L'analyse tactique de Brésil - Espagne (3-0) montre que le Brésil s'est inspiré du Bayern
Par Florent TONIUTTI
Un triomphe ? Sur le plan tactique, la finale de la Coupe des confédérations Brésil - Espagne (3-0) s'y apparente. Appliquant à merveille quelques points du plan de jeu du Bayern face au Barça, les Brésiliens ont confirmé qu’il fallait désormais les considérer comme un véritable collectif et plus une somme d'individualités.
C’est un onze-type brésilien au complet qui a débuté la finale. Malgré les difficultés rencontrées face à l’Uruguay au tour précédent, Luiz Felipe Scolari n’a rien touché et reconduit tous ses titulaires (Julio César – Daniel Alves, Thiago Silva, David Luiz, Marcelo – Luiz Gustavo, Paulinho – Hulk, Oscar, Neymar – Fred). Côté espagnol, Vicente Del Bosque devait une nouvelle fois faire sans Fabregas.
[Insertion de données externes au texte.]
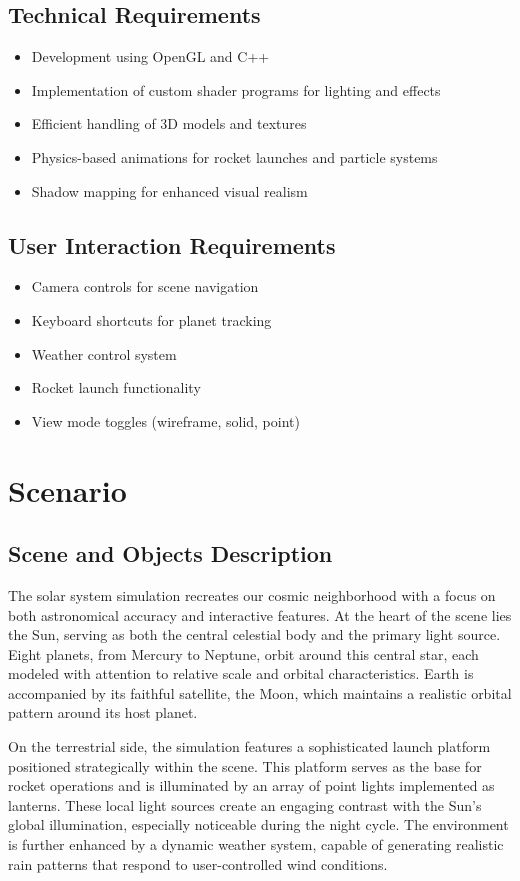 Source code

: \documentclass[12pt]{report}
\begin{document}
\section{Technical Requirements}
\begin{itemize}
    \item Development using OpenGL and C++
    \item Implementation of custom shader programs for lighting and effects
    \item Efficient handling of 3D models and textures
    \item Physics-based animations for rocket launches and particle systems
    \item Shadow mapping for enhanced visual realism
\end{itemize}

\section{User Interaction Requirements}
\begin{itemize}
    \item Camera controls for scene navigation
    \item Keyboard shortcuts for planet tracking
    \item Weather control system
    \item Rocket launch functionality
    \item View mode toggles (wireframe, solid, point)
\end{itemize}

\chapter{Scenario}

\section{Scene and Objects Description}
The solar system simulation recreates our cosmic neighborhood with a focus on both astronomical accuracy and interactive features. At the heart of the scene lies the Sun, serving as both the central celestial body and the primary light source. Eight planets, from Mercury to Neptune, orbit around this central star, each modeled with attention to relative scale and orbital characteristics. Earth is accompanied by its faithful satellite, the Moon, which maintains a realistic orbital pattern around its host planet.

On the terrestrial side, the simulation features a sophisticated launch platform positioned strategically within the scene. This platform serves as the base for rocket operations and is illuminated by an array of point lights implemented as lanterns. These local light sources create an engaging contrast with the Sun's global illumination, especially noticeable during the night cycle. The environment is further enhanced by a dynamic weather system, capable of generating realistic rain patterns that respond to user-controlled wind conditions.
\end{document}
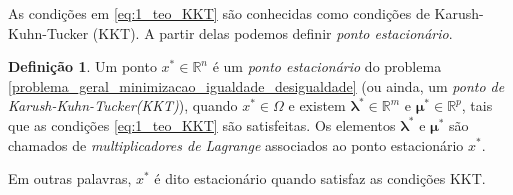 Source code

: \documentclass[12pt,a4paper]{scrartcl}
\def\RR{\mathds{R}}
\theoremstyle{definition}%
\newtheorem{defi}{Definição}
\begin{document}
As condições em \eqref{eq:1_teo_KKT} são conhecidas como condições de Karush-Kuhn-Tucker (KKT). A partir delas podemos definir \emph{ponto estacionário}.

\begin{defi} 
Um ponto $x^{*} \in \RR^{n} $ é um \emph{ponto estacionário} do problema \eqref{problema_geral_minimizacao_igualdade_desigualdade} (ou ainda, um \emph{ponto de Karush-Kuhn-Tucker(KKT)}), quando $x^{*} \in \Omega$ e existem $\boldsymbol{\lambda}^{*} \in \RR^{m}$ e $\boldsymbol{\mu}^{*} \in \RR^{p}$, tais que as condições \eqref{eq:1_teo_KKT} são satisfeitas. Os elementos $\boldsymbol{\lambda}^{*}$ e $\boldsymbol{\mu}^{*}$ são chamados de \emph{multiplicadores de Lagrange} associados ao ponto estacionário $x^{*}$.
\end{defi}
Em outras palavras, $x^{*}$ é dito estacionário quando satisfaz as condições KKT. 



\end{document}
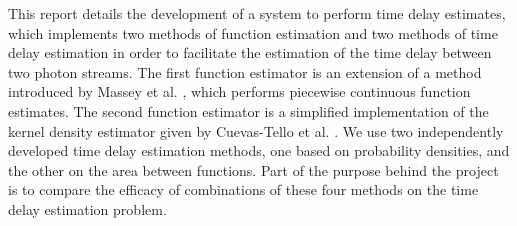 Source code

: \documentclass[a4paper,11pt]{article}
\begin{document}
  This report details the development of a system to perform time delay estimates,
  which implements two methods of function estimation and two methods of time
  delay estimation in order to facilitate the estimation of the time delay between
  two photon streams. The first function estimator is an extension of a method
  introduced by Massey et al. \cite{massey1996estimating}, which performs
  piecewise continuous function estimates. The second function estimator is a
  simplified implementation of the kernel density estimator given by Cuevas-Tello
  et al. \cite{cuevas2006accurate}. We use two independently developed time delay
  estimation methods, one based on probability densities, and the other on the
  area between functions. Part of the purpose behind the project is to compare the
  efficacy of combinations of these four methods on the time delay estimation
  problem.

\end{document}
Au tour précédent, Silva en avait profité pour débuter ; cette fois, c’est Mata qui s’est retrouvé sur l’aile gauche, complétant le trio d’attaque avec Pedro et Torres (Casillas – Arbeloa, Piqué, Ramos, Alba – Busquets, Xavi, Iniesta – Pedro, Mata, Torres).
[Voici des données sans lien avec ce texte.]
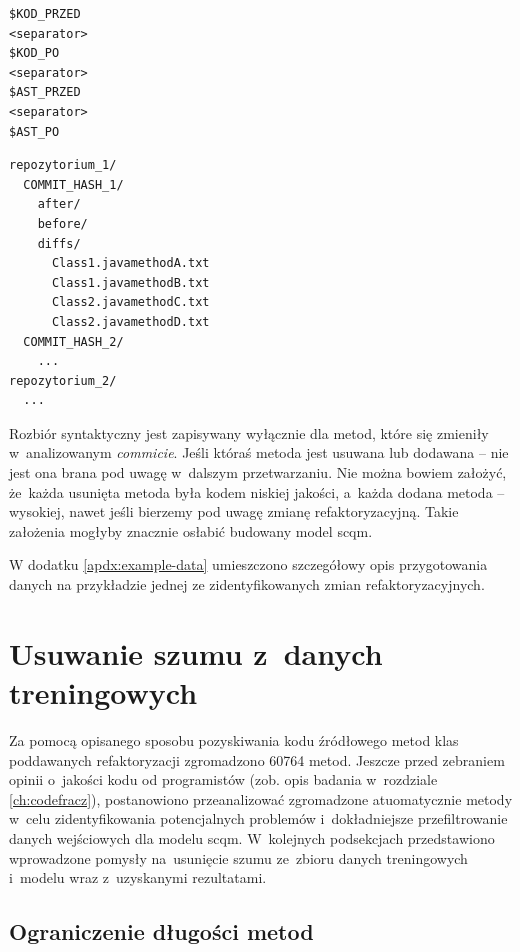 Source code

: \documentclass[twoside]{praca}
\begin{document}
\pagebreak

\begin{lstlisting}[frame=single,caption={Struktura pliku przechowującego drzewa \gls{ast} przed i~po refaktoryzacji},captionpos=b,label={lst:impl:ast-file-structure}]
$KOD_PRZED
<separator>
$KOD_PO
<separator>
$AST_PRZED
<separator>
$AST_PO
\end{lstlisting}

\begin{lstlisting}[frame=single,caption={Struktura danych przechowujących rozbiór syntaktyczny metod},captionpos=b,label={lst:impl:commit-file-structure-after-ast}]
repozytorium_1/
  COMMIT_HASH_1/
    after/
    before/
    diffs/
      Class1.javamethodA.txt
      Class1.javamethodB.txt
      Class2.javamethodC.txt
      Class2.javamethodD.txt
  COMMIT_HASH_2/
    ...
repozytorium_2/
  ...
\end{lstlisting}

Rozbiór syntaktyczny jest zapisywany wyłącznie dla metod, które się zmieniły w~analizowanym \textit{commicie}. Jeśli któraś metoda jest usuwana lub dodawana -- nie jest ona brana pod uwagę w~dalszym przetwarzaniu. Nie można bowiem założyć, że~każda usunięta metoda była kodem niskiej jakości, a~każda dodana metoda -- wysokiej, nawet jeśli bierzemy pod uwagę zmianę refaktoryzacyjną. Takie założenia mogłyby znacznie osłabić budowany model \gls{scqm}.

W dodatku \ref{apdx:example-data} umieszczono szczegółowy opis przygotowania danych na przykładzie jednej ze zidentyfikowanych zmian refaktoryzacyjnych.

\section{Usuwanie szumu z~danych treningowych}
\label{sec:learn:better-ideas}

Za pomocą opisanego sposobu pozyskiwania kodu źródłowego metod klas poddawanych refaktoryzacji zgromadzono 60764 metod. Jeszcze przed zebraniem opinii o~jakości kodu od programistów (zob. opis badania w~rozdziale \ref{ch:codefracz}), postanowiono przeanalizować zgromadzone atuomatycznie metody w~celu zidentyfikowania potencjalnych problemów i~dokładniejsze przefiltrowanie danych wejściowych dla modelu \gls{scqm}. W~kolejnych podsekcjach przedstawiono wprowadzone pomysły na~usunięcie szumu ze~zbioru danych treningowych i~modelu wraz z~uzyskanymi rezultatami.

\subsection{Ograniczenie długości metod}
\label{sec:learn:len-limit}
\end{document}
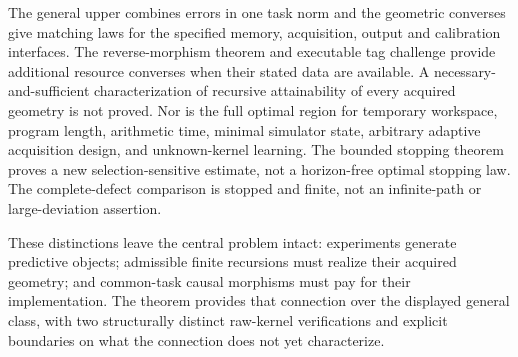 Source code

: The general upper combines errors in one task norm and the geometric converses give matching laws for the specified memory, acquisition, output and calibration interfaces. The reverse-morphism theorem and executable tag challenge provide additional resource converses when their stated data are available. A necessary-and-sufficient characterization of recursive attainability of every acquired geometry is not proved. Nor is the full optimal region for temporary workspace, program length, arithmetic time, minimal simulator state, arbitrary adaptive acquisition design, and unknown-kernel learning. The bounded stopping theorem proves a new selection-sensitive estimate, not a horizon-free optimal stopping law. The complete-defect comparison is stopped and finite, not an infinite-path or large-deviation assertion.

These distinctions leave the central problem intact: experiments generate predictive objects; admissible finite recursions must realize their acquired geometry; and common-task causal morphisms must pay for their implementation. The theorem provides that connection over the displayed general class, with two structurally distinct raw-kernel verifications and explicit boundaries on what the connection does not yet characterize.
D’entrée de jeu, le Brésil a pris l’ascendant en mettant la pression sur la relance espagnole. A tour de rôle, les quatre attaquants ont fait les efforts sur chaque passe en retrait, allant gêner Piqué, Ramos et Busquets dans leurs transmissions. Le milieu de terrain du Barça a été particulièrement perturbé par Oscar, décidément toujours prêts pour "agresser" les plaques tournantes des systèmes de jeu adverses (cf. ses travaux sur Pirlo lors du premier Chelsea-Juve de la saison, puis face à l’Italie plus tôt dans le tournoi).
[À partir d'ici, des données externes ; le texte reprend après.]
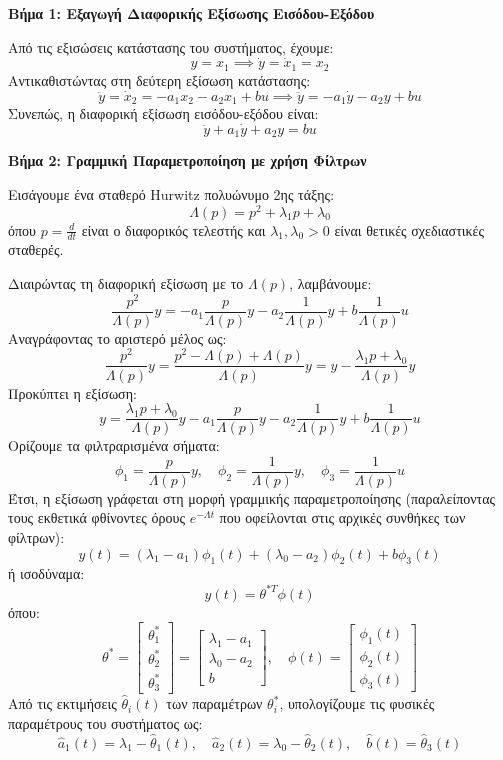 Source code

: \documentclass[a4paper,11pt]{article}
\begin{document}
\begin{answer}
\textbf{Βήμα 1: Εξαγωγή Διαφορικής Εξίσωσης Εισόδου-Εξόδου}

Από τις εξισώσεις κατάστασης του συστήματος, έχουμε:
\[ y = x_1 \implies \dot{y} = \dot{x}_1 = x_2 \]
Αντικαθιστώντας στη δεύτερη εξίσωση κατάστασης:
\[ \ddot{y} = \dot{x}_2 = -a_1 x_2 - a_2 x_1 + b u \implies \ddot{y} = -a_1 \dot{y} - a_2 y + b u \]
Συνεπώς, η διαφορική εξίσωση εισόδου-εξόδου είναι:
\[ \ddot{y} + a_1 \dot{y} + a_2 y = b u \]

\textbf{Βήμα 2: Γραμμική Παραμετροποίηση με χρήση Φίλτρων}

Εισάγουμε ένα σταθερό Hurwitz πολυώνυμο 2ης τάξης:
\[ \Lambda(p) = p^2 + \lambda_1 p + \lambda_0 \]
όπου $p = \frac{d}{dt}$ είναι ο διαφορικός τελεστής και $\lambda_1, \lambda_0 > 0$ είναι θετικές σχεδιαστικές σταθερές.

Διαιρώντας τη διαφορική εξίσωση με το $\Lambda(p)$, λαμβάνουμε:
\[ \frac{p^2}{\Lambda(p)} y = -a_1 \frac{p}{\Lambda(p)} y - a_2 \frac{1}{\Lambda(p)} y + b \frac{1}{\Lambda(p)} u \]
Αναγράφοντας το αριστερό μέλος ως:
\[ \frac{p^2}{\Lambda(p)} y = \frac{p^2 - \Lambda(p) + \Lambda(p)}{\Lambda(p)} y = y - \frac{\lambda_1 p + \lambda_0}{\Lambda(p)} y \]
Προκύπτει η εξίσωση:
\[ y = \frac{\lambda_1 p + \lambda_0}{\Lambda(p)} y - a_1 \frac{p}{\Lambda(p)} y - a_2 \frac{1}{\Lambda(p)} y + b \frac{1}{\Lambda(p)} u \]
Ορίζουμε τα φιλτραρισμένα σήματα:
\[ \phi_1 = \frac{p}{\Lambda(p)} y, \quad \phi_2 = \frac{1}{\Lambda(p)} y, \quad \phi_3 = \frac{1}{\Lambda(p)} u \]
Έτσι, η εξίσωση γράφεται στη μορφή γραμμικής παραμετροποίησης (παραλείποντας τους εκθετικά φθίνοντες όρους $e^{-\Lambda t}$ που οφείλονται στις αρχικές συνθήκες των φίλτρων):
\[ y(t) = (\lambda_1 - a_1) \phi_1(t) + (\lambda_0 - a_2) \phi_2(t) + b \phi_3(t) \]
ή ισοδύναμα:
\[ y(t) = \theta^{*T} \phi(t) \]
όπου:
\[ \theta^* = \begin{bmatrix} \theta_1^* \\ \theta_2^* \\ \theta_3^* \end{bmatrix} = \begin{bmatrix} \lambda_1 - a_1 \\ \lambda_0 - a_2 \\ b \end{bmatrix}, \quad \phi(t) = \begin{bmatrix} \phi_1(t) \\ \phi_2(t) \\ \phi_3(t) \end{bmatrix} \]
Από τις εκτιμήσεις $\hat{\theta}_i(t)$ των παραμέτρων $\theta_i^*$, υπολογίζουμε τις φυσικές παραμέτρους του συστήματος ως:
\[ \hat{a}_1(t) = \lambda_1 - \hat{\theta}_1(t), \quad \hat{a}_2(t) = \lambda_0 - \hat{\theta}_2(t), \quad \hat{b}(t) = \hat{\theta}_3(t) \]


\end{answer}
\end{document}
Ce premier travail défensif abattu par les attaquants n’aurait évidemment été d’aucun intérêt si le reste du bloc ne l’avait pas accompagné. Calqués sur l’organisation espagnole, tous les "défensifs" du Brésil réagissaient aux mouvements de leurs adversaires directs. Ainsi, Paulinho et Luiz Gustavo restaient au contact de Xavi et Iniesta lorsque ces derniers étaient contraints de revenir dans leur camp pour aider à la remontée des ballons. Même chose pour Daniel Alves et Marcelo face à Mata et Pedro. Enfin, David Luiz et Thiago Silva se partageaient Fernando Torres, cherchant à le devancer sur les transmissions qui lui étaient adressées. Ne laissant aucun répit aux axiaux espagnols, les Brésiliens ont forcé leurs adversaires à passer par les couloirs et à utiliser les relais de ses latéraux, seuls "oubliés" par leur système, pour atteindre la ligne médiane. La formule qui avait fonctionné avec l’Italie a aussi marché face à l’Espagne (lire : Rapport : le Brésil de Scolari). Complètement dépassée, la Roja a craqué dès la deuxième minute de jeu après une action lancée par David Luiz, sur un changement de jeu à destination de Hulk (dominateur face à Jordi Alba). Déjà, le Brésil avait réussi son premier pari : concrétiser au tableau d’affichage les efforts réalisés pour étouffer son adversaire (ce que n’avait par exemple pas réussi à faire le Borussia Dortmund lors de la finale de Ligue des champions).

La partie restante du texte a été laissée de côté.